DESCRIPTION OF THE TASK: Take each line below that has "excluir" and copy it.

DATA SHOWN:
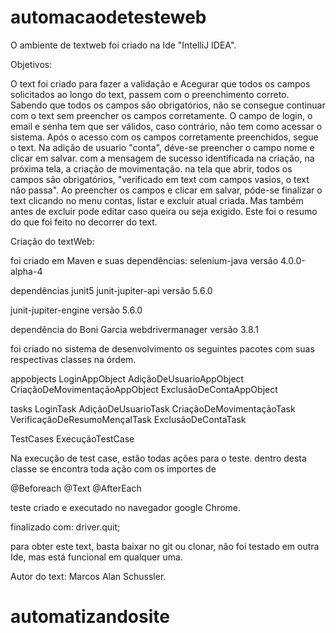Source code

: # automacaodetesteweb


O ambiente de textweb foi criado na Ide "IntelliJ IDEA".

Objetivos:

O text foi criado para fazer a validação e Acegurar que todos os campos solicitados ao longo do text, passem com o preenchimento correto.
Sabendo que todos os campos são obrigatórios, não se consegue continuar com o text sem preencher os campos corretamente.
O campo de login, o email e senha tem que ser válidos, caso contrário, não tem como acessar o sistema.
Após o acesso com os campos corretamente preenchidos, segue o text.
Na adição de usuario "conta", déve-se preencher o campo nome e clicar em salvar.
com a mensagem de sucesso identificada na criação, na próxima tela, a criação de movimentação.
na tela que abrir, todos os campos são obrigatórios, "verificado em text com campos vasios, o text não passa".
Ao preencher os campos e clicar em salvar, póde-se finalizar o text clicando no menu contas, listar e excluir atual criada.
Mas também antes de excluir pode editar caso queira ou seja exigido.
Este foi o resumo do que foi feito no decorrer do text.


Criação do textWeb:

foi criado em Maven e suas dependências:
selenium-java
versão 4.0.0-alpha-4

dependências junit5
junit-jupiter-api
versão 5.6.0

junit-jupiter-engine
versão 5.6.0

dependência do Boni Garcia
webdrivermanager
versão 3.8.1

foi criado no sistema de desenvolvimento os seguintes pacotes com suas respectivas classes na órdem.

appobjects
	LoginAppObject
AdiçãoDeUsuarioAppObject
CriaçãoDeMovimentaçãoAppObject
ExclusãoDeContaAppObject

tasks
LoginTask
AdiçãoDeUsuarioTask
CriaçãoDeMovimentaçãoTask
VerificaçãoDeResumoMençalTask
ExclusãoDeContaTask

TestCases
 ExecuçãoTestCase

 Na execução de test case, estão todas ações para o teste.
 dentro desta classe se encontra toda ação com os importes de

 @Beforeach
 @Text
 @AfterEach

 teste criado e executado no navegador google Chrome.

 finalizado com:
 driver.quit;

para obter este text, basta baixar no git ou clonar, não foi testado em outra Ide, mas está funcional em qualquer uma.

Autor do text:
Marcos Alan Schussler.
# automatizandosite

TASK ANSWER:
Ao preencher os campos e clicar em salvar, póde-se finalizar o text clicando no menu contas, listar e excluir atual criada.
Mas também antes de excluir pode editar caso queira ou seja exigido.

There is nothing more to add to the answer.